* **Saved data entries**

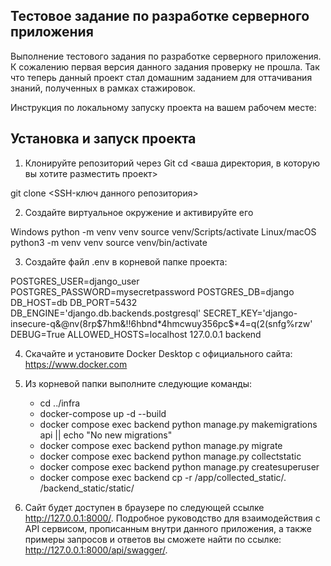 ## Тестовое задание по разработке серверного приложения

Выполнение тестового задания по разработке серверного приложения. К сожалению первая версия данного задания проверку не прошла. Так что теперь данный проект стал домашним заданием для оттачивания знаний, полученных в рамках стажировок.

Инструкция по локальному запуску проекта на вашем рабочем месте:

## Установка и запуск проекта

1. Клонируйте репозиторий через Git
cd <ваша директория, в которую вы хотите разместить проект>

git clone <SSH-ключ данного репозитория>

2. Создайте виртуальное окружение и активируйте его

Windows
python -m venv venv
source venv/Scripts/activate
Linux/macOS
python3 -m venv venv
source venv/bin/activate

3. Создайте файл .env в корневой папке проекта:

POSTGRES_USER=django_user
POSTGRES_PASSWORD=mysecretpassword
POSTGRES_DB=django
DB_HOST=db
DB_PORT=5432
DB_ENGINE='django.db.backends.postgresql'
SECRET_KEY='django-insecure-q&@nv(8rp$7hm&!!6hbnd*4hmcwuy356pc$*4=q(2(snfg%rzw'
DEBUG=True
ALLOWED_HOSTS=localhost 127.0.0.1 backend

4. Скачайте и установите Docker Desktop с официального сайта: https://www.docker.com

5. Из корневой папки выполните следующие команды:
    - cd ../infra
    - docker-compose up -d --build
    - docker compose exec backend python manage.py makemigrations api || echo "No new migrations"
    - docker compose exec backend python manage.py migrate
    - docker compose exec backend python manage.py collectstatic
    - docker compose exec backend python manage.py createsuperuser
    - docker compose exec backend cp -r /app/collected_static/. /backend_static/static/

6. Сайт будет доступен в браузере по следующей ссылке http://127.0.0.1:8000/. Подробное руководство для взаимодействия с API сервисом, прописанным внутри данного приложения, а также примеры запросов и ответов вы сможете найти по ссылке: http://127.0.0.1:8000/api/swagger/. 



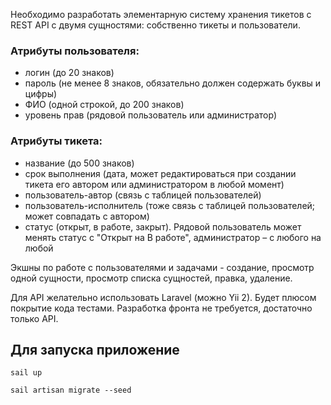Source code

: Необходимо разработать элементарную систему хранения тикетов с REST API с двумя сущностями: собственно тикеты и пользователи.

### Атрибуты пользователя:
- логин (до 20 знаков)
- пароль (не менее 8 знаков, обязательно должен содержать буквы и цифры)
- ФИО (одной строкой, до 200 знаков)
- уровень прав (рядовой пользователь или администратор)

### Атрибуты тикета:
- название (до 500 знаков)
- срок выполнения (дата, может редактироваться при создании тикета его автором или администратором в любой момент)
- пользователь-автор (связь с таблицей пользователей)
- пользователь-исполнитель (тоже связь с таблицей пользователей; может совпадать с автором)
- статус (открыт, в работе, закрыт). Рядовой пользователь может менять статус с "Открыт на В работе", администратор – с любого на любой

Экшны по работе с пользователями и задачами - создание, просмотр одной сущности, просмотр списка сущностей, правка, удаление.

Для API желательно использовать Laravel (можно Yii 2).
Будет плюсом покрытие кода тестами.
Разработка фронта не требуется, достаточно только API.


## Для запуска приложение

`sail up`

`sail artisan migrate --seed`
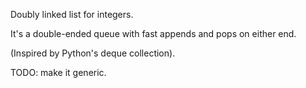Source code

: Doubly linked list for integers.

It's a double-ended queue with fast appends and pops on either end.

(Inspired by Python's deque collection).

TODO: make it generic.

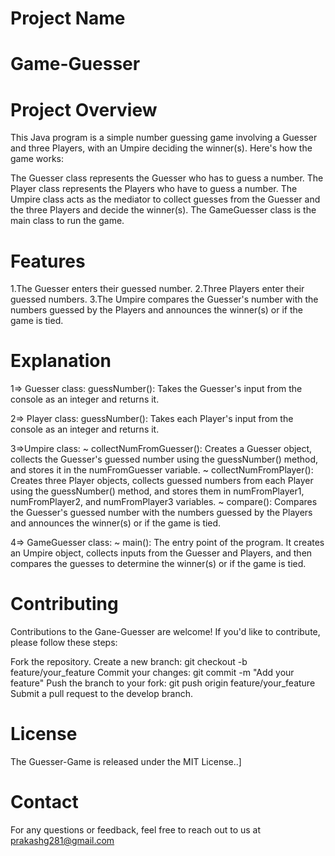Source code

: # Project Name
# Game-Guesser

# Project Overview

This Java program is a simple number guessing game involving a Guesser and three Players, with an Umpire deciding the winner(s). Here's how the game works:

The Guesser class represents the Guesser who has to guess a number.
The Player class represents the Players who have to guess a number.
The Umpire class acts as the mediator to collect guesses from the Guesser and the three Players and decide the winner(s).
The GameGuesser class is the main class to run the game.

# Features
1.The Guesser enters their guessed number.
2.Three Players enter their guessed numbers.
3.The Umpire compares the Guesser's number with the numbers guessed by the Players and announces the winner(s) or if the game is tied.


# Explanation 
1=> Guesser class:
guessNumber(): Takes the Guesser's input from the console as an integer and returns it.

2=> Player class:
guessNumber(): Takes each Player's input from the console as an integer and returns it.

3=>Umpire class:
~ collectNumFromGuesser(): Creates a Guesser object, collects the Guesser's guessed number using the guessNumber() method, and stores it in the numFromGuesser variable.
~ collectNumFromPlayer(): Creates three Player objects, collects guessed numbers from each Player using the guessNumber() method, and stores them in numFromPlayer1, numFromPlayer2, and numFromPlayer3 variables.
~ compare(): Compares the Guesser's guessed number with the numbers guessed by the Players and announces the winner(s) or if the game is tied.

4=> GameGuesser class:
~ main(): The entry point of the program. It creates an Umpire object, collects inputs from the Guesser and Players, and then compares the guesses to determine the winner(s) or if the game is tied.


# Contributing
Contributions to the Gane-Guesser are welcome! If you'd like to contribute, please follow these steps:

Fork the repository.
Create a new branch: git checkout -b feature/your_feature
Commit your changes: git commit -m "Add your feature"
Push the branch to your fork: git push origin feature/your_feature
Submit a pull request to the develop branch.

# License
The Guesser-Game is released under the MIT License..]

# Contact
For any questions or feedback, feel free to reach out to us at prakashg281@gmail.com

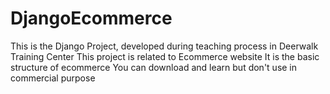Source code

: # DjangoEcommerce
This is the Django Project, developed during teaching process in Deerwalk Training Center
This project is related to Ecommerce website
It is the basic structure of ecommerce
You can download and learn but don't use in commercial purpose
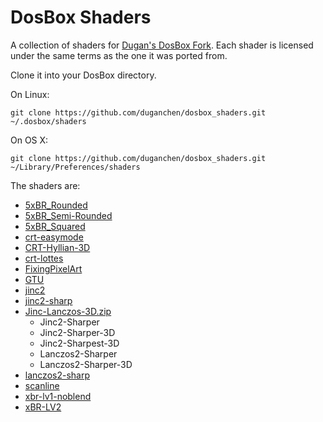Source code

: # DosBox Shaders

A collection of shaders for [Dugan's DosBox Fork](https://github.com/duganchen/dosbox/blob/master/ENHANCEMENTS.md).
Each shader is licensed under the same terms as the one it was ported from.

Clone it into your DosBox directory.

On Linux:

	git clone https://github.com/duganchen/dosbox_shaders.git ~/.dosbox/shaders

On OS X:

	git clone https://github.com/duganchen/dosbox_shaders.git ~/Library/Preferences/shaders

The shaders are:

* [5xBR\_Rounded](https://gitorious.org/bsnes/xml-shaders?p=bsnes:xml-shaders.git;a=blob;f=shaders/OpenGL/v1.0/5xBR+Rounded.shader;h=b3abe1b872ebc95f776726da7dec288a5766dff7;hb=HEAD)
* [5xBR\_Semi-Rounded](https://gitorious.org/bsnes/xml-shaders?p=bsnes:xml-shaders.git;a=blob;f=shaders/OpenGL/v1.0/5xBR+Semi-Rounded.shader;h=eaa1ea16ceeb355a9f0c785f21f14ba62c398257;hb=HEAD)
* [5xBR\_Squared](https://gitorious.org/bsnes/xml-shaders?p=bsnes:xml-shaders.git;a=blob;f=shaders/OpenGL/v1.0/5xBR+Squared.shader;h=742713e45c053c2addbfa3cdef16f318a0759756;hb=HEAD)
* [crt-easymode](https://github.com/libretro/common-shaders/blob/master/crt/shaders/crt-easymode.cg)
* [CRT-Hyllian-3D](http://ngemu.com/threads/links-and-guides-to-custom-shaders-for-petes-opengl2-plugin.76098/page-33#post-2431761)
* [crt-lottes](https://github.com/libretro/common-shaders/blob/master/crt/shaders/crt-lottes.cg)
* [FixingPixelArt](https://www.shadertoy.com/view/XsjSzR)
* [GTU](https://github.com/aliaspider/interpolation-shaders/blob/master/GTU.OpenGL.shader)
* [jinc2](https://github.com/libretro/common-shaders/blob/master/windowed/shaders/jinc2.cg)
* [jinc2-sharp](https::w//github.com/libretro/common-shaders/blob/master/windowed/shaders/jinc2-sharp.cg)
* [Jinc-Lanczos-3D.zip](http://ngemu.com/threads/links-and-guides-to-custom-shaders-for-petes-opengl2-plugin.76098/page-33#post-2431433)
	* Jinc2-Sharper
	* Jinc2-Sharper-3D
	* Jinc2-Sharpest-3D
	* Lanczos2-Sharper
	* Lanczos2-Sharper-3D
* [lanczos2-sharp](https://github.com/libretro/common-shaders/blob/master/windowed/shaders/lanczos2-sharp.cg)
* [scanline](https://github.com/libretro/common-shaders/blob/master/scanline.cg)
* [xbr-lv1-noblend](https://github.com/libretro/common-shaders/blob/master/xbr/shaders/xbr-lv1-noblend.cg)
* [xBR-LV2](http://ngemu.com/threads/links-and-guides-to-custom-shaders-for-petes-opengl2-plugin.76098/page-33#post-2430897)
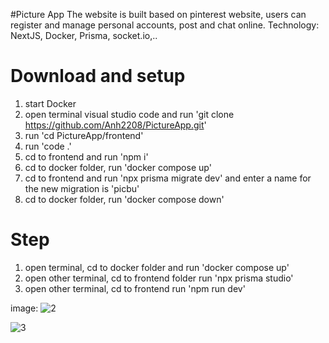 #Picture App
The website is built based on pinterest website, users can register and manage personal accounts, post and chat online.
Technology: NextJS, Docker, Prisma, socket.io,..

# Download and setup
1. start Docker
2. open terminal visual studio code and run 'git clone https://github.com/Anh2208/PictureApp.git'
3. run 'cd PictureApp/frontend'
4. run 'code .'
5.  cd to frontend and run 'npm i'
6. cd to docker folder, run 'docker compose up'
7. cd to frontend and run 'npx prisma migrate dev' and enter a name for the new migration is 'picbu'
8. cd to docker folder, run 'docker compose down'

# Step
1. open terminal, cd to docker folder and run 'docker compose up'
2. open other terminal, cd to frontend folder run 'npx prisma studio'
3. open other terminal, cd to frontend run 'npm run dev'
   
image:
![2](https://github.com/Anh2208/PictureApp/assets/115959471/36bda310-8961-4287-9535-f6410ccc1b1e)

![3](https://github.com/Anh2208/PictureApp/assets/115959471/be45c263-21eb-42d6-b87a-5e2a8a8cd926)
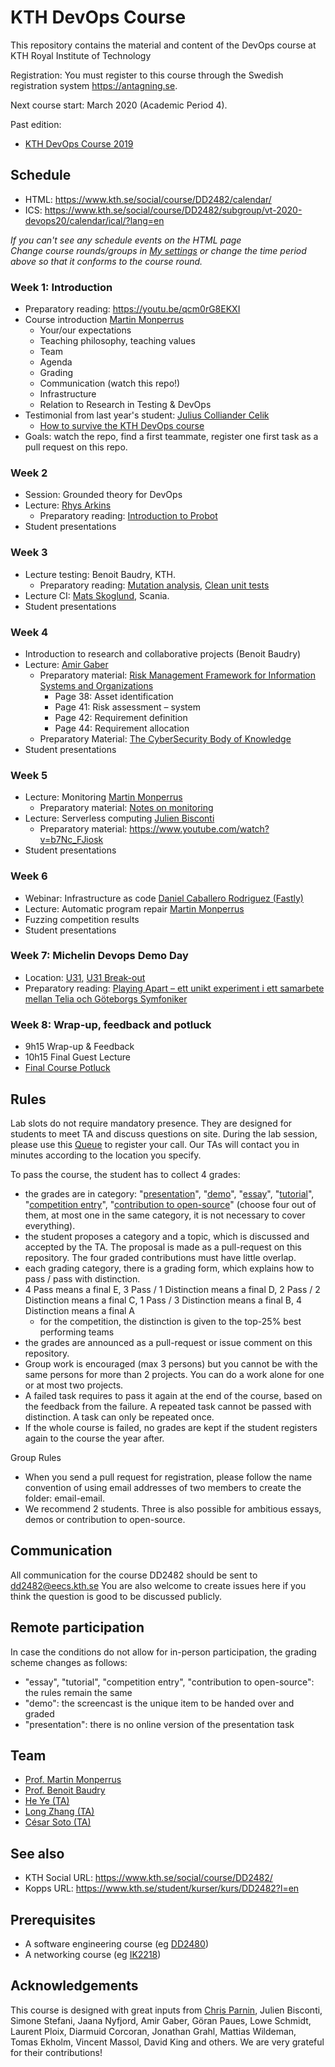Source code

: # KTH DevOps Course

This repository contains the material and content of the DevOps course at KTH Royal Institute of Technology

Registration: You must register to this course through the Swedish registration system <https://antagning.se>.

Next course start: March 2020 (Academic Period 4).

Past edition:
* [KTH DevOps Course 2019](https://github.com/KTH/devops-course/blob/master/README-2019.md)

## Schedule

* HTML: https://www.kth.se/social/course/DD2482/calendar/
* ICS: https://www.kth.se/social/course/DD2482/subgroup/vt-2020-devops20/calendar/ical/?lang=en

*If you can't see any schedule events on the HTML page*  
*Change course rounds/groups in [My settings](https://www.kth.se/social/course/DD2482/subscription/) or change the time period above so that it conforms to the course round.*

### Week 1: Introduction
* Preparatory reading: <https://youtu.be/qcm0rG8EKXI>
* Course introduction [Martin Monperrus](https://www.monperrus.net/martin/)
  * Your/our expectations
  * Teaching philosophy, teaching values
  * Team
  * Agenda
  * Grading
  * Communication (watch this repo!)
  * Infrastructure
  * Relation to Research in Testing & DevOps 
* Testimonial from last year's student: [Julius Colliander Celik](https://github.com/juliuscc)
  * [How to survive the KTH DevOps course](https://docs.google.com/presentation/d/1sqfWk3DmM0fNAC61k2nNR5qrg-LttAiviYhA_BkaN9o/edit?usp=sharing)
* Goals: watch the repo, find a first teammate, register one first task as a pull request on this repo.

### Week 2
* Session: Grounded theory for DevOps
* Lecture: [Rhys Arkins](https://www.linkedin.com/in/rhys-arkins-5a643a/) 
  * Preparatory reading: [Introduction to Probot](https://probot.github.io/docs/)
* Student presentations

### Week 3
* Lecture testing: Benoit Baudry, KTH.
  * Preparatory reading: [Mutation analysis](https://medium.com/@almyre/short-circuiting-method-executions-to-assess-test-quality-2d3fda45bc7f), [Clean unit tests](https://blog.usejournal.com/3-easy-ways-to-write-cleaner-unit-tests-2ec04ca6b9df)
* Lecture CI: [Mats Skoglund](https://www.linkedin.com/in/matsskoglund/), Scania.
* Student presentations

### Week 4
* Introduction to research and collaborative projects (Benoit Baudry)
* Lecture: [Amir Gaber](https://www.linkedin.com/in/amirgaber/)
  * Preparatory material: [Risk Management Framework for Information Systems and Organizations](https://nvlpubs.nist.gov/nistpubs/SpecialPublications/NIST.SP.800-37r2.pdf)
    * Page 38: Asset identification
    * Page 41: Risk assessment – system
    * Page 42: Requirement definition
    * Page 44: Requirement allocation
  * Preparatory Material: [The CyberSecurity Body of Knowledge](https://www.cybok.org/media/downloads/CyBOK_version_1.0_YMKBy7a.pdf)
* Student presentations

### Week 5
* Lecture: Monitoring [Martin Monperrus](https://www.monperrus.net/martin/)
  * Preparatory material: [Notes on monitoring](https://www.monperrus.net/martin/monitoring.pdf)
* Lecture: Serverless computing [Julien Bisconti](https://www.linkedin.com/in/julienbisconti/) 
  * Preparatory material: <https://www.youtube.com/watch?v=b7Nc_FJiosk>
* Student presentations

### Week 6
* Webinar: Infrastructure as code [Daniel Caballero Rodriguez (Fastly)](https://www.linkedin.com/in/danicaba/) 
* Lecture: Automatic program repair [Martin Monperrus](https://www.monperrus.net/martin/)
* Fuzzing competition results
* Student presentations

### Week 7: Michelin Devops Demo Day
* Location: [U31](https://www.kth.se/places/room/id/1f421a2a-40ec-4dcc-ab4b-0a39174cb067), [U31 Break-out](https://www.kth.se/places/room/id/0d4376e6-7a85-4dad-9587-c63cc3a24708)
* Preparatory reading: [Playing Apart – ett unikt experiment i ett samarbete mellan Telia och Göteborgs Symfoniker](https://youtu.be/B4_GszP0k4E)

### Week 8: Wrap-up, feedback and potluck
* 9h15 Wrap-up & Feedback
* 10h15 Final Guest Lecture
* [Final Course Potluck](https://en.wikipedia.org/wiki/Potluck)

## Rules

Lab slots do not require mandatory presence. They are designed for students to meet TA and discuss questions on site. During the lab session, please use this [Queue](http://queue.csc.kth.se/#/queue/DD2482) to register your call. Our TAs will contact you in minutes according to the location you specify.

To pass the course, the student has to collect 4 grades:
* the grades are in category: "[presentation](https://github.com/KTH/devops-course/tree/master/contributions/presentation)", "[demo](https://github.com/KTH/devops-course/tree/master/contributions/demo)", "[essay](https://github.com/KTH/devops-course/tree/master/contributions/essay)", "[tutorial](https://github.com/KTH/devops-course/tree/master/contributions/tutorial)", "[competition entry](https://github.com/KTH/devops-course/tree/master/contributions/competition)", "[contribution to open-source](https://github.com/KTH/devops-course/tree/master/contributions/open-source)" (choose four out of them, at most one in the same category, it is not necessary to cover everything).  
* the student proposes a category and a topic, which is discussed and accepted by the TA. The proposal is made as a pull-request on this repository. The four graded contributions must have little overlap.
* each grading category, there is a grading form, which explains how to pass / pass with distinction.
* 4 Pass means a final E, 3 Pass / 1 Distinction means a final D, 2 Pass / 2 Distinction means a final C, 1 Pass / 3 Distinction means a final B, 4 Distinction means a final A
  * for the competition, the distinction is given to the top-25% best performing teams
* the grades are announced as a pull-request or issue comment on this repository.   
* Group work is encouraged (max 3 persons) but you cannot be with the same persons for more than 2 projects. You can do a work alone for one or at most two projects.
* A failed task requires to pass it again at the end of the course, based on the feedback from the failure. A repeated task cannot be passed with distinction. A task can only be repeated once.
* If the whole course is failed, no grades are kept if the student registers again to the course the year after. 

Group Rules
* When you send a pull request for registration, please follow the name convention of using email addresses of two members to create the folder: email-email.
* We recommend 2 students. Three is also possible for ambitious essays, demos or contribution to open-source.

## Communication

All communication for the course DD2482 should be sent to <dd2482@eecs.kth.se> You are also welcome to create issues here if you think the question is good to be discussed publicly.

## Remote participation

In case the conditions do not allow for in-person participation, the grading scheme changes as follows:

* "essay", "tutorial", "competition entry", "contribution to open-source": the rules remain the same
* "demo": the screencast is the unique item to be handed over and graded
* "presentation": there is no online version of the presentation task

## Team

* [Prof. Martin Monperrus](http://www.monperrus.net/martin/)
* [Prof. Benoit Baudry](https://softwarediversity.eu/)
* [He Ye (TA)](https://www.kth.se/profile/heye)
* [Long Zhang (TA)](http://gluckzhang.com/)
* [César Soto (TA)](https://cesarsotovalero.github.io/)

## See also

* KTH Social URL: <https://www.kth.se/social/course/DD2482/>
* Kopps URL: <https://www.kth.se/student/kurser/kurs/DD2482?l=en>

## Prerequisites

* A software engineering course (eg [DD2480](https://www.kth.se/student/kurser/kurs/DD2480))
* A networking course (eg [IK2218](https://www.kth.se/student/kurser/kurs/IK2218?l=en))

## Acknowledgements

This course is designed with great inputs from [Chris Parnin](https://github.com/CSC-DevOps/Course), Julien Bisconti, Simone Stefani, Jaana Nyfjord, Amir Gaber, Göran Paues, Lowe Schmidt, Laurent Ploix, Diarmuid Corcoran, Jonathan Grahl, Mattias Wildeman, Tomas Ekholm, Vincent Massol, David King and others. We are very grateful for their contributions!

* **PROBLEM REQUIREMENTS**
Copy exactly what appears in the entries, beginning with the first line and ending with the line that has "DB_ENGINE='django.db.backends.postgresql'", but not the pictures.

* **RESPONSE TO THIS EXERCISE**
 ## Тестовое задание по разработке серверного приложения

Выполнение тестового задания по разработке серверного приложения. К сожалению первая версия данного задания проверку не прошла. Так что теперь данный проект стал домашним заданием для оттачивания знаний, полученных в рамках стажировок.

Инструкция по локальному запуску проекта на вашем рабочем месте:

## Установка и запуск проекта

1. Клонируйте репозиторий через Git
cd <ваша директория, в которую вы хотите разместить проект>

git clone <SSH-ключ данного репозитория>

2. Создайте виртуальное окружение и активируйте его

Windows
python -m venv venv
source venv/Scripts/activate
Linux/macOS
python3 -m venv venv
source venv/bin/activate

3. Создайте файл .env в корневой папке проекта:

POSTGRES_USER=django_user
POSTGRES_PASSWORD=mysecretpassword
POSTGRES_DB=django
DB_HOST=db
DB_PORT=5432
DB_ENGINE='django.db.backends.postgresql'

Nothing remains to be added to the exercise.